FLY TYING TOOL

Abstract

A fly tying tool can include a base and a shaft that rotates relative to the base. The shaft can form a fly securing portion that includes a magnet by which a fly can be secured to the shaft. The fly securing portion can also include a hook feature spaced from the magnet to form a recess in which the fly may be placed. The shaft can include a threading structure in the form of a spiral to facilitate threading a line through the eye of a hook.

Claims

1. A fly tying tool comprising: a base; and a shaft coupled to the base, the shaft including a fly securing portion having a magnet for securing a fly.

2. The fly tying tool of claim 1, wherein the shaft is rotatably coupled to the base.

3. The fly tying tool of claim 1, wherein the fly securing portion includes a hook feature that extends out from the magnet.

4. The fly tying tool of claim 3, wherein the magnet is positioned at a face of the fly securing portion.

5. The fly tying tool of claim 4, wherein the magnet is positioned within an opening in the face.

6. The fly tying tool of claim 1, further comprising a threading structure.
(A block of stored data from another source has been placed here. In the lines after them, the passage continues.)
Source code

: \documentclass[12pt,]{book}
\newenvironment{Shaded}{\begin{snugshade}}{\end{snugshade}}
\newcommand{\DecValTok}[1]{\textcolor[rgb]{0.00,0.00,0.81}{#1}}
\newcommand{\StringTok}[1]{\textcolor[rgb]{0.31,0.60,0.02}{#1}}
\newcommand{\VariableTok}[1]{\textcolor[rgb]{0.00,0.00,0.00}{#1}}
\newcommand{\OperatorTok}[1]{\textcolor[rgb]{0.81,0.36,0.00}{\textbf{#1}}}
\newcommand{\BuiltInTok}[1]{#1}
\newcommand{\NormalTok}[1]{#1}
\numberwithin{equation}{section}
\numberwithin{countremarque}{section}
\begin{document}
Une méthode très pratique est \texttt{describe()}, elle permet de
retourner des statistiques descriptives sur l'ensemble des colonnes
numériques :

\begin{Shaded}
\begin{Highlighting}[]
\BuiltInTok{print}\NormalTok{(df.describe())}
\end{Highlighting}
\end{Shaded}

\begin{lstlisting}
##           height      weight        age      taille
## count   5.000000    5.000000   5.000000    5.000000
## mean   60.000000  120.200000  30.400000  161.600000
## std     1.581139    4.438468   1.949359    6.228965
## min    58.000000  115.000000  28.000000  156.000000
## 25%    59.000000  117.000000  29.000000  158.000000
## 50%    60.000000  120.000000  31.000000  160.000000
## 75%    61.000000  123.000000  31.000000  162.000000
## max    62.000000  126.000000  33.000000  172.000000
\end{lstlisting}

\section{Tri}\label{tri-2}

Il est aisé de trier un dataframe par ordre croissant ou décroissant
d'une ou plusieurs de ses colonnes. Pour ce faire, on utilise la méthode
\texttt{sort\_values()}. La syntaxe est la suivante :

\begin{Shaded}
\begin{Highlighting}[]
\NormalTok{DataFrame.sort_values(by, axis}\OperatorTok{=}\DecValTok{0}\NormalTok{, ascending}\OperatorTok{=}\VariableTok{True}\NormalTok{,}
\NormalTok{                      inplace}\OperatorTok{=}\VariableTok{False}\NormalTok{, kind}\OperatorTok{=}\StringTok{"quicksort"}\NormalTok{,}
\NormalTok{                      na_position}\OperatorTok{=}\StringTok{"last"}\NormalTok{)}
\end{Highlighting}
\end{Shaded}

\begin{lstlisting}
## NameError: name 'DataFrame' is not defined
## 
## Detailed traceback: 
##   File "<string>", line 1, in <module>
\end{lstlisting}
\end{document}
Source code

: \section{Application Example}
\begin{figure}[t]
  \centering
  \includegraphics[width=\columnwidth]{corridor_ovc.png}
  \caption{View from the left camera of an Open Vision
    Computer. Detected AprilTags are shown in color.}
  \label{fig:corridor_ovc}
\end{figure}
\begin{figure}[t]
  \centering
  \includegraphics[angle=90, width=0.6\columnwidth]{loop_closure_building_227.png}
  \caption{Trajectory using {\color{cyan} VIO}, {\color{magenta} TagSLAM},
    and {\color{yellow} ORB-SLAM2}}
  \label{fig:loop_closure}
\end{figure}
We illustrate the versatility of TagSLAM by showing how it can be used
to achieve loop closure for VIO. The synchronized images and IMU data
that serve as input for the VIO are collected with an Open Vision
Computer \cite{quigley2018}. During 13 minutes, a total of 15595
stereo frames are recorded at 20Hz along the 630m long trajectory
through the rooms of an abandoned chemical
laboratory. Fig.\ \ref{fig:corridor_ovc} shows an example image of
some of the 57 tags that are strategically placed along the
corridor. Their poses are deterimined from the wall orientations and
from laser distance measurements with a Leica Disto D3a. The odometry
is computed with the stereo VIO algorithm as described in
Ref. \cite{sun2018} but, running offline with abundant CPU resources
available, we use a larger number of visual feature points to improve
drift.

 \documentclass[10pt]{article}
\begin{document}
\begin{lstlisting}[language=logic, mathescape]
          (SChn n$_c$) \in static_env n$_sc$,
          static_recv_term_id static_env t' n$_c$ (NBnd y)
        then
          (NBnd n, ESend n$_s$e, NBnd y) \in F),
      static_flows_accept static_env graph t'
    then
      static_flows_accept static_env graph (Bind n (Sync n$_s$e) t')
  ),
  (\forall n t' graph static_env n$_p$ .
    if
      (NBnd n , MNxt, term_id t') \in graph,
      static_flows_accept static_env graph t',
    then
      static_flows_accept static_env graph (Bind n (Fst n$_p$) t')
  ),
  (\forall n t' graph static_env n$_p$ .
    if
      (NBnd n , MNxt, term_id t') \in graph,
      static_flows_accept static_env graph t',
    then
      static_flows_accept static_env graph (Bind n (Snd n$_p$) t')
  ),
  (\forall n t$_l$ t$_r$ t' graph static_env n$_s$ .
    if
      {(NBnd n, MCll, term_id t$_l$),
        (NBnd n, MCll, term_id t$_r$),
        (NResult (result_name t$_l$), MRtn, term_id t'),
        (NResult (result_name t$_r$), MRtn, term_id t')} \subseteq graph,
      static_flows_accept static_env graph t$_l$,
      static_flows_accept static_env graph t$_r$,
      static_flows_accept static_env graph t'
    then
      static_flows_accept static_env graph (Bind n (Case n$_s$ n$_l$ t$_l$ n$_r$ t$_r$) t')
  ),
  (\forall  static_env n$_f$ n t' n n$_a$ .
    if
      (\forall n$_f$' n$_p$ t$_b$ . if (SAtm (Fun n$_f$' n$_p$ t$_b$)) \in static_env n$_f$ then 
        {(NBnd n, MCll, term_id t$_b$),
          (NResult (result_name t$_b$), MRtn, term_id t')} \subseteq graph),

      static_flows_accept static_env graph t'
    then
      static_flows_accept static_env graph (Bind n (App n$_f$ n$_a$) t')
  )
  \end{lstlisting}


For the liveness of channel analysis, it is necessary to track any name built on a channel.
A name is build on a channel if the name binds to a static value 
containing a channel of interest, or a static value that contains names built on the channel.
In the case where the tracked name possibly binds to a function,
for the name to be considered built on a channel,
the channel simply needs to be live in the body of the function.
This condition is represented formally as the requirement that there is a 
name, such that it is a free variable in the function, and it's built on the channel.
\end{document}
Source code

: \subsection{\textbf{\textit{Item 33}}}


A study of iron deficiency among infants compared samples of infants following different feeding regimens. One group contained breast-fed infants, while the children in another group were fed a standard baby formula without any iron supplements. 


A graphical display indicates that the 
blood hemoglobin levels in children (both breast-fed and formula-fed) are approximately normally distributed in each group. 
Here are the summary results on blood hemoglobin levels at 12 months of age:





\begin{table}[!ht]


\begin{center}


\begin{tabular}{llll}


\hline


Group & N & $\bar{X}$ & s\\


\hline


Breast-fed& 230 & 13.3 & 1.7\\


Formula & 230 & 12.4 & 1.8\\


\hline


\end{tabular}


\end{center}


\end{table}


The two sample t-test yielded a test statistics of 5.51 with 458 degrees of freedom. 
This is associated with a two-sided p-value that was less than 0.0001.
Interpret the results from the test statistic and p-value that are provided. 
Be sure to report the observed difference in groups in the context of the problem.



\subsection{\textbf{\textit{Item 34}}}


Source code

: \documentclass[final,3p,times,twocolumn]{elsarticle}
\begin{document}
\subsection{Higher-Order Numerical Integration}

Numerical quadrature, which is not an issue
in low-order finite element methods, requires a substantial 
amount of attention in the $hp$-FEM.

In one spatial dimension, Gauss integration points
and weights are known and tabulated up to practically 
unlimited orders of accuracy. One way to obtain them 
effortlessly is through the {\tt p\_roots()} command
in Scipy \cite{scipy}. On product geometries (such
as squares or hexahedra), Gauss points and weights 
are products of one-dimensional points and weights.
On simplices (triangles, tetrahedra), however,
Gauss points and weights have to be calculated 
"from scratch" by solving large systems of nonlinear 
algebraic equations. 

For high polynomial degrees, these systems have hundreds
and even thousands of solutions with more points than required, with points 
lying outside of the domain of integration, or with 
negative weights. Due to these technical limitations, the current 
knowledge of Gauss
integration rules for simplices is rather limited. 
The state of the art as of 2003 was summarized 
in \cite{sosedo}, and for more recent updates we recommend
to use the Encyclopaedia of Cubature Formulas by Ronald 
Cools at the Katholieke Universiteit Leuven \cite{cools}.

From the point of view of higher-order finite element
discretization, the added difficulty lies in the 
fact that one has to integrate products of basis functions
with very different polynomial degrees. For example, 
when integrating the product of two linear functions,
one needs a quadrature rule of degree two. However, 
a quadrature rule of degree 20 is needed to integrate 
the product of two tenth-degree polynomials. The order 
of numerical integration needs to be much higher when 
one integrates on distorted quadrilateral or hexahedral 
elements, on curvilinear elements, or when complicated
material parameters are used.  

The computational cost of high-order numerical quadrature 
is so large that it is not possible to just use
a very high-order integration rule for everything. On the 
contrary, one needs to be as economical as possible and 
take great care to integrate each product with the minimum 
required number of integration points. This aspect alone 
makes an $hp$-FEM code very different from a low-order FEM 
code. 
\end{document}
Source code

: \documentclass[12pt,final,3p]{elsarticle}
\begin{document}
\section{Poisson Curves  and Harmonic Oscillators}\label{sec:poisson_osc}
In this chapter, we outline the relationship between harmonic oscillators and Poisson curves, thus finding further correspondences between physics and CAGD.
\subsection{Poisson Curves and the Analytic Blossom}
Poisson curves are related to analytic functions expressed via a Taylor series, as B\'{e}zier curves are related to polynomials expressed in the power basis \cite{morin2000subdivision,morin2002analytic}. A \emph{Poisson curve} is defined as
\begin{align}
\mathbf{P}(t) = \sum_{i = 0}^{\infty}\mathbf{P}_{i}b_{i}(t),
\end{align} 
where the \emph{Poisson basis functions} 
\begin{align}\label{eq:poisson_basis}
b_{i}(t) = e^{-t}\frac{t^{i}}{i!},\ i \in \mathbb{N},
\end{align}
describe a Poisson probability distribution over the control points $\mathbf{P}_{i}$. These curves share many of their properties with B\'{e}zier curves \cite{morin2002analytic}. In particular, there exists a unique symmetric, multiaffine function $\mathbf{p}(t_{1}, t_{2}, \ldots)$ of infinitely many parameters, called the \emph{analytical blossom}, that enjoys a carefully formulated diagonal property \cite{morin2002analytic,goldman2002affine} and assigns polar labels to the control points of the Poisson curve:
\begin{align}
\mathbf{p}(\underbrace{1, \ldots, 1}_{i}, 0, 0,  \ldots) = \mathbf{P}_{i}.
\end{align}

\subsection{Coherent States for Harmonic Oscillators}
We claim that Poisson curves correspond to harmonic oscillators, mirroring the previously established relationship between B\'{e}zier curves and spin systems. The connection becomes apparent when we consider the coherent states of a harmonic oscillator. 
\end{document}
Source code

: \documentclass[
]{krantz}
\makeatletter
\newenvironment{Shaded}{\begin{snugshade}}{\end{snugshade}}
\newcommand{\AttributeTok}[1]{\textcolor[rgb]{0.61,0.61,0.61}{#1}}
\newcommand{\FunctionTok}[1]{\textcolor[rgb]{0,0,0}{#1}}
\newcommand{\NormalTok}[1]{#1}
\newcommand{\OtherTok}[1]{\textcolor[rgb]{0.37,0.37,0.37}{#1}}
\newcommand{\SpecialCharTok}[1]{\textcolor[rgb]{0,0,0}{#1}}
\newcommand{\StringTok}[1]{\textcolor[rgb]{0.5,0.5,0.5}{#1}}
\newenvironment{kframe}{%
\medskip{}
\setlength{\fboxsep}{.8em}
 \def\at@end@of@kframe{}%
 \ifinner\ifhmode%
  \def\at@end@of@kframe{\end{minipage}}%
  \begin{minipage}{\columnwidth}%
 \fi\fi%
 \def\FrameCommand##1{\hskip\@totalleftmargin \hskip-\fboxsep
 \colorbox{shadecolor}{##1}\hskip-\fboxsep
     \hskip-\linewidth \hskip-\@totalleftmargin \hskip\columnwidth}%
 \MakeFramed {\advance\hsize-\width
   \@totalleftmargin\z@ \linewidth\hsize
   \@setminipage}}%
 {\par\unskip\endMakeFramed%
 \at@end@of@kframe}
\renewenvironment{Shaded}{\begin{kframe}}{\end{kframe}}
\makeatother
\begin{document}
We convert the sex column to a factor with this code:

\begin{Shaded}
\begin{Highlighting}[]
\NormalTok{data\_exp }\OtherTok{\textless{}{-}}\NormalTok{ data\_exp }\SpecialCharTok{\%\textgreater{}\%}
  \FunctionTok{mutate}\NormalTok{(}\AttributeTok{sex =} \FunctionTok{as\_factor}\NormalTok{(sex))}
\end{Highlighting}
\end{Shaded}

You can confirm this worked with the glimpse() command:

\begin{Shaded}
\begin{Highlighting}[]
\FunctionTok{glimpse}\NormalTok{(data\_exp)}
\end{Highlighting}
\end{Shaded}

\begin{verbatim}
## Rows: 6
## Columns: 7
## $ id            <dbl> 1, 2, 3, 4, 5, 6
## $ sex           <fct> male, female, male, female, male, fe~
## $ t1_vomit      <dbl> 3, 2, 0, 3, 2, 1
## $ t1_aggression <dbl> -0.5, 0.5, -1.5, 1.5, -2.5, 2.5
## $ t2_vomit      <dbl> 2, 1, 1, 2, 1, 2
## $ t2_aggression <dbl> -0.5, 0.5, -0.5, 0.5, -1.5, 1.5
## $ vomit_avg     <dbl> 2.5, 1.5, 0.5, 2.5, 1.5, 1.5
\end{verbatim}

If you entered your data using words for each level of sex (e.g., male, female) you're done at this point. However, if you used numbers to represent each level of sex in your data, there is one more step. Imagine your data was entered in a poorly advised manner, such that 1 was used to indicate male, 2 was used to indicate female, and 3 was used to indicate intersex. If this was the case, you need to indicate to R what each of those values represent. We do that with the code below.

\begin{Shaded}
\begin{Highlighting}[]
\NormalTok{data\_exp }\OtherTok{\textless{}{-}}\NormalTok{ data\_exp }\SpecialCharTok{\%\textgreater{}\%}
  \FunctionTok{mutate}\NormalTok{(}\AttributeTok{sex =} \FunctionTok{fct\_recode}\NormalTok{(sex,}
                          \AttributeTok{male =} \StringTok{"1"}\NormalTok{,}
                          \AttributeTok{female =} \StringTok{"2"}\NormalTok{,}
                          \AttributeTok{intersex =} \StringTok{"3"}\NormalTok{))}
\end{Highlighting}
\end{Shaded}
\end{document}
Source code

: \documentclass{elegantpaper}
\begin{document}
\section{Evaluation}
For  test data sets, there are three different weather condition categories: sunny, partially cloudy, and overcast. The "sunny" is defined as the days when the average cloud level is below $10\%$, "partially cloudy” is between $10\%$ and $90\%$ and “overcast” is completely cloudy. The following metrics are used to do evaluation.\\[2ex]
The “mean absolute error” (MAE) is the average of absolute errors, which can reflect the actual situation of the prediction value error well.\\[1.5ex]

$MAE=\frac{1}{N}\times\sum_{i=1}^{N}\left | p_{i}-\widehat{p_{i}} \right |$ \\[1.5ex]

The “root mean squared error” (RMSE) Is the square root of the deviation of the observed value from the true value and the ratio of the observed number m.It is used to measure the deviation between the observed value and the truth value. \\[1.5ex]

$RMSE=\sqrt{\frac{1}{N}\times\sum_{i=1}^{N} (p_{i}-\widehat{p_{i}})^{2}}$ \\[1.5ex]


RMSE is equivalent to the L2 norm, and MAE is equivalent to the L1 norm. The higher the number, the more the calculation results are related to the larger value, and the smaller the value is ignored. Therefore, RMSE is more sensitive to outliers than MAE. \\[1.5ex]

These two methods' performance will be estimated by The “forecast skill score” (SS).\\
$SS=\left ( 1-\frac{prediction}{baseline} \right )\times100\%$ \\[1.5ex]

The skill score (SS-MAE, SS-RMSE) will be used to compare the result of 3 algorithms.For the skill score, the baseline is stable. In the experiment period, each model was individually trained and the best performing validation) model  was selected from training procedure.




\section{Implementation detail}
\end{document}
7. The fly tying tool of claim 6, wherein the threading structure comprises a spiral having a bottom end and a top end and a central channel that extends from the bottom end to the top end.

8. The fly tying tool of claim 7, wherein the top end of the spiral forms an eye receiving area for aligning an eye of the fly over the central channel.

9. The fly tying tool of claim 8, wherein the eye receiving area is positioned adjacent to the magnet.

10. The fly tying tool of claim 6, wherein the threading structure is formed on an extension from the shaft.

11. The fly tying tool of claim 6, wherein the threading structure is integrated into the shaft.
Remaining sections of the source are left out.